— Я вижу, ты не хочешь меня слушать! Ну при чем тут мои глаза? — тихонько вздохнула маленькая сова. — Ладно, скажу. Я — сычик-эльф, ясно? Мое имя Гильфи.
— У нас в Тито я никогда не встречал никого подобного!
— Мы живем далеко, в пустынном царстве Кунир.
— А ты еще вырастешь?
— Нет. И хватит обо мне.
— А почему ты такая маленькая, а уже оперилась? То есть почти оперилась?
— Это меня и подвело. Всего неделя, и я бы уже могла летать, но меня поймали.
— Сколько же тебе ночей?
— Двадцать.
— Двадцать ночей? — ахнул Сорен. — Разве такие маленькие совы могут летать?
— Сычики-эльфы начинают летать двадцати семи или тридцати ночей отроду.
— А шестьдесят шесть ночей это сколько? — не удержался Сорен.
— Очень много.
— Вот мы, амбарные совы или сипухи начинаем летать, когда нам исполняется шестьдесят шесть ночей. Слушай, а как ты попалась? Что произошло?

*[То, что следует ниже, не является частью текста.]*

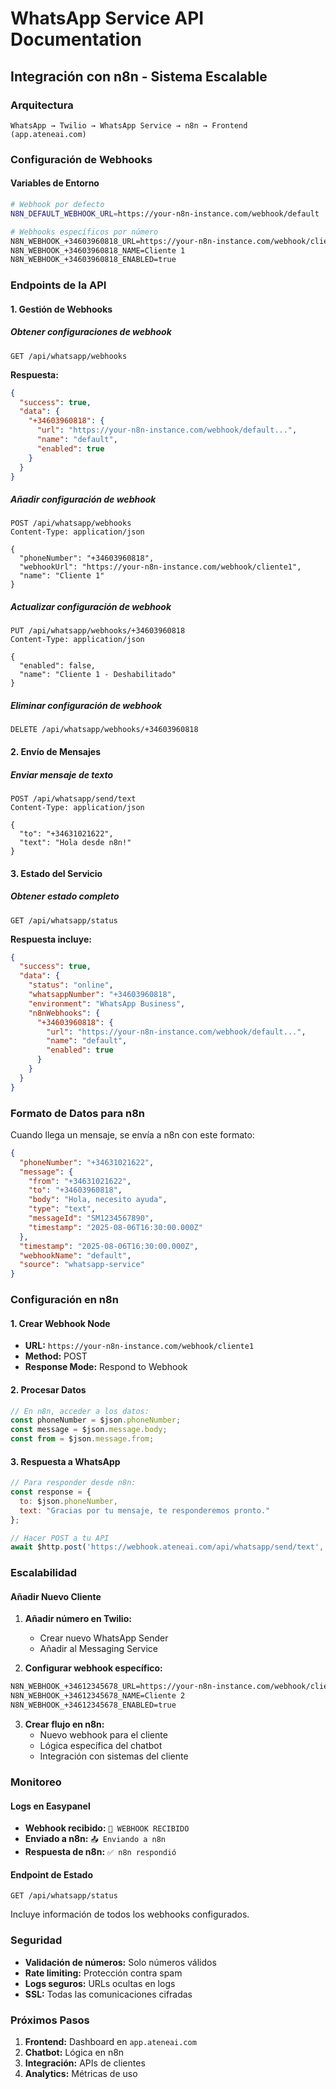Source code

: # WhatsApp Service API Documentation

## Integración con n8n - Sistema Escalable

### Arquitectura

```
WhatsApp → Twilio → WhatsApp Service → n8n → Frontend (app.ateneai.com)
```

### Configuración de Webhooks

#### Variables de Entorno

```bash
# Webhook por defecto
N8N_DEFAULT_WEBHOOK_URL=https://your-n8n-instance.com/webhook/default

# Webhooks específicos por número
N8N_WEBHOOK_+34603960818_URL=https://your-n8n-instance.com/webhook/cliente1
N8N_WEBHOOK_+34603960818_NAME=Cliente 1
N8N_WEBHOOK_+34603960818_ENABLED=true
```

### Endpoints de la API

#### 1. Gestión de Webhooks

##### Obtener configuraciones de webhook
```http
GET /api/whatsapp/webhooks
```

**Respuesta:**
```json
{
  "success": true,
  "data": {
    "+34603960818": {
      "url": "https://your-n8n-instance.com/webhook/default...",
      "name": "default",
      "enabled": true
    }
  }
}
```

##### Añadir configuración de webhook
```http
POST /api/whatsapp/webhooks
Content-Type: application/json

{
  "phoneNumber": "+34603960818",
  "webhookUrl": "https://your-n8n-instance.com/webhook/cliente1",
  "name": "Cliente 1"
}
```

##### Actualizar configuración de webhook
```http
PUT /api/whatsapp/webhooks/+34603960818
Content-Type: application/json

{
  "enabled": false,
  "name": "Cliente 1 - Deshabilitado"
}
```

##### Eliminar configuración de webhook
```http
DELETE /api/whatsapp/webhooks/+34603960818
```

#### 2. Envío de Mensajes

##### Enviar mensaje de texto
```http
POST /api/whatsapp/send/text
Content-Type: application/json

{
  "to": "+34631021622",
  "text": "Hola desde n8n!"
}
```

#### 3. Estado del Servicio

##### Obtener estado completo
```http
GET /api/whatsapp/status
```

**Respuesta incluye:**
```json
{
  "success": true,
  "data": {
    "status": "online",
    "whatsappNumber": "+34603960818",
    "environment": "WhatsApp Business",
    "n8nWebhooks": {
      "+34603960818": {
        "url": "https://your-n8n-instance.com/webhook/default...",
        "name": "default",
        "enabled": true
      }
    }
  }
}
```

### Formato de Datos para n8n

Cuando llega un mensaje, se envía a n8n con este formato:

```json
{
  "phoneNumber": "+34631021622",
  "message": {
    "from": "+34631021622",
    "to": "+34603960818",
    "body": "Hola, necesito ayuda",
    "type": "text",
    "messageId": "SM1234567890",
    "timestamp": "2025-08-06T16:30:00.000Z"
  },
  "timestamp": "2025-08-06T16:30:00.000Z",
  "webhookName": "default",
  "source": "whatsapp-service"
}
```

### Configuración en n8n

#### 1. Crear Webhook Node
- **URL:** `https://your-n8n-instance.com/webhook/cliente1`
- **Method:** POST
- **Response Mode:** Respond to Webhook

#### 2. Procesar Datos
```javascript
// En n8n, acceder a los datos:
const phoneNumber = $json.phoneNumber;
const message = $json.message.body;
const from = $json.message.from;
```

#### 3. Respuesta a WhatsApp
```javascript
// Para responder desde n8n:
const response = {
  to: $json.phoneNumber,
  text: "Gracias por tu mensaje, te responderemos pronto."
};

// Hacer POST a tu API
await $http.post('https://webhook.ateneai.com/api/whatsapp/send/text', response);
```

### Escalabilidad

#### Añadir Nuevo Cliente

1. **Añadir número en Twilio:**
   - Crear nuevo WhatsApp Sender
   - Añadir al Messaging Service

2. **Configurar webhook específico:**
```bash
N8N_WEBHOOK_+34612345678_URL=https://your-n8n-instance.com/webhook/cliente2
N8N_WEBHOOK_+34612345678_NAME=Cliente 2
N8N_WEBHOOK_+34612345678_ENABLED=true
```

3. **Crear flujo en n8n:**
   - Nuevo webhook para el cliente
   - Lógica específica del chatbot
   - Integración con sistemas del cliente

### Monitoreo

#### Logs en Easypanel
- **Webhook recibido:** `🔔 WEBHOOK RECIBIDO`
- **Enviado a n8n:** `📤 Enviando a n8n`
- **Respuesta de n8n:** `✅ n8n respondió`

#### Endpoint de Estado
```http
GET /api/whatsapp/status
```
Incluye información de todos los webhooks configurados.

### Seguridad

- **Validación de números:** Solo números válidos
- **Rate limiting:** Protección contra spam
- **Logs seguros:** URLs ocultas en logs
- **SSL:** Todas las comunicaciones cifradas

### Próximos Pasos

1. **Frontend:** Dashboard en `app.ateneai.com`
2. **Chatbot:** Lógica en n8n
3. **Integración:** APIs de clientes
4. **Analytics:** Métricas de uso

Гильфи помедлила с ответом. Потом тихо пробормотала:
— Послушай, что твои родители строго-настрого запрещали делать?
— Летать раньше времени! — выпалил Сорен.
— Ну вот. Я не послушалась — и упала.
— Как же так? Ты же сама сказала, что тебе осталось подождать всего неделю! — возмутился Сорен. Он, разумеется, не знал точно, насколько это долго, но догадывался, что намного меньше, чем двадцать семь, а уж тем более, шестьдесят шесть ночей!
— У меня не хватило терпения. Понимаешь, маховые перья у меня уже почти отросли, а вот терпение даже не проклюнулось. — Гильфи снова помолчала. — А ты-то сам? Ты, видать, тоже не утерпел?
— Нет. Честное слово, я сам не знаю, как это произошло. Я просто выпал из дупла.
Сорен еще не успел договорить, как его замутило. Кажется, он все-таки знал. Он не помнил точно, но что-то подсказывало ему ответ.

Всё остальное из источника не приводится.